Items from a dataset -
▬▬▬▬▬▬▬▬▬▬

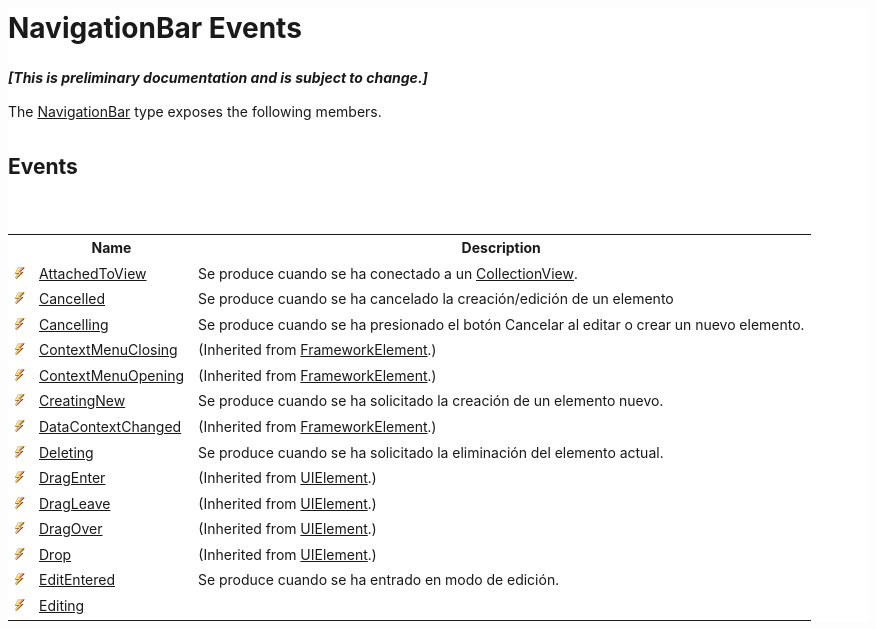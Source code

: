# NavigationBar Events
 _**\[This is preliminary documentation and is subject to change.\]**_

The <a href="f8adee10-4c70-0c35-f2ea-0afdd2e92957">NavigationBar</a> type exposes the following members.


## Events
&nbsp;<table><tr><th></th><th>Name</th><th>Description</th></tr><tr><td>![Public event](media/pubevent.gif "Public event")</td><td><a href="09f28333-4675-911a-2317-997d0fee2fbd">AttachedToView</a></td><td>
Se produce cuando se ha conectado a un <a href="http://msdn2.microsoft.com/es-es/library/ms613513" target="_blank">CollectionView</a>.</td></tr><tr><td>![Public event](media/pubevent.gif "Public event")</td><td><a href="89e26938-02e9-93cb-cc06-ba364eb1f46f">Cancelled</a></td><td>
Se produce cuando se ha cancelado la creación/edición de un elemento</td></tr><tr><td>![Public event](media/pubevent.gif "Public event")</td><td><a href="a5df807a-906f-a40b-f77c-d31fa70b13dd">Cancelling</a></td><td>
Se produce cuando se ha presionado el botón Cancelar al editar o crear un nuevo elemento.</td></tr><tr><td>![Public event](media/pubevent.gif "Public event")</td><td><a href="http://msdn2.microsoft.com/es-es/library/ms596552" target="_blank">ContextMenuClosing</a></td><td> (Inherited from <a href="http://msdn2.microsoft.com/es-es/library/ms602714" target="_blank">FrameworkElement</a>.)</td></tr><tr><td>![Public event](media/pubevent.gif "Public event")</td><td><a href="http://msdn2.microsoft.com/es-es/library/ms596554" target="_blank">ContextMenuOpening</a></td><td> (Inherited from <a href="http://msdn2.microsoft.com/es-es/library/ms602714" target="_blank">FrameworkElement</a>.)</td></tr><tr><td>![Public event](media/pubevent.gif "Public event")</td><td><a href="7d8f1ada-5999-fa66-59f6-c44af424e1ad">CreatingNew</a></td><td>
Se produce cuando se ha solicitado la creación de un elemento nuevo.</td></tr><tr><td>![Public event](media/pubevent.gif "Public event")</td><td><a href="http://msdn2.microsoft.com/es-es/library/ms596556" target="_blank">DataContextChanged</a></td><td> (Inherited from <a href="http://msdn2.microsoft.com/es-es/library/ms602714" target="_blank">FrameworkElement</a>.)</td></tr><tr><td>![Public event](media/pubevent.gif "Public event")</td><td><a href="0304dd9a-caa0-4bd8-3624-5f11df1546f1">Deleting</a></td><td>
Se produce cuando se ha solicitado la eliminación del elemento actual.</td></tr><tr><td>![Public event](media/pubevent.gif "Public event")</td><td><a href="http://msdn2.microsoft.com/es-es/library/ms596639" target="_blank">DragEnter</a></td><td> (Inherited from <a href="http://msdn2.microsoft.com/es-es/library/ms590078" target="_blank">UIElement</a>.)</td></tr><tr><td>![Public event](media/pubevent.gif "Public event")</td><td><a href="http://msdn2.microsoft.com/es-es/library/ms596640" target="_blank">DragLeave</a></td><td> (Inherited from <a href="http://msdn2.microsoft.com/es-es/library/ms590078" target="_blank">UIElement</a>.)</td></tr><tr><td>![Public event](media/pubevent.gif "Public event")</td><td><a href="http://msdn2.microsoft.com/es-es/library/ms596641" target="_blank">DragOver</a></td><td> (Inherited from <a href="http://msdn2.microsoft.com/es-es/library/ms590078" target="_blank">UIElement</a>.)</td></tr><tr><td>![Public event](media/pubevent.gif "Public event")</td><td><a href="http://msdn2.microsoft.com/es-es/library/ms596642" target="_blank">Drop</a></td><td> (Inherited from <a href="http://msdn2.microsoft.com/es-es/library/ms590078" target="_blank">UIElement</a>.)</td></tr><tr><td>![Public event](media/pubevent.gif "Public event")</td><td><a href="cda2ed67-ec11-56e4-b573-ef841bfab66f">EditEntered</a></td><td>
Se produce cuando se ha entrado en modo de edición.</td></tr><tr><td>![Public event](media/pubevent.gif "Public event")</td><td><a href="e2081799-59b7-6238-ee93-fb054ac5c7a7">Editing</a></td><td>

▬▬▬▬▬▬▬▬▬▬

DESCRIPTION OF THE TASK - Scan the records for the string "FrameworkElement" and show every line that contains it.

ANSWER FOR THIS EXERCISE -
Se produce cuando se ha presionado el botón Cancelar al editar o crear un nuevo elemento.</td></tr><tr><td>![Public event](media/pubevent.gif "Public event")</td><td><a href="http://msdn2.microsoft.com/es-es/library/ms596552" target="_blank">ContextMenuClosing</a></td><td> (Inherited from <a href="http://msdn2.microsoft.com/es-es/library/ms602714" target="_blank">FrameworkElement</a>.)</td></tr><tr><td>![Public event](media/pubevent.gif "Public event")</td><td><a href="http://msdn2.microsoft.com/es-es/library/ms596554" target="_blank">ContextMenuOpening</a></td><td> (Inherited from <a href="http://msdn2.microsoft.com/es-es/library/ms602714" target="_blank">FrameworkElement</a>.)</td></tr><tr><td>![Public event](media/pubevent.gif "Public event")</td><td><a href="7d8f1ada-5999-fa66-59f6-c44af424e1ad">CreatingNew</a></td><td>
Se produce cuando se ha solicitado la creación de un elemento nuevo.</td></tr><tr><td>![Public event](media/pubevent.gif "Public event")</td><td><a href="http://msdn2.microsoft.com/es-es/library/ms596556" target="_blank">DataContextChanged</a></td><td> (Inherited from <a href="http://msdn2.microsoft.com/es-es/library/ms602714" target="_blank">FrameworkElement</a>.)</td></tr><tr><td>![Public event](media/pubevent.gif "Public event")</td><td><a href="0304dd9a-caa0-4bd8-3624-5f11df1546f1">Deleting</a></td><td>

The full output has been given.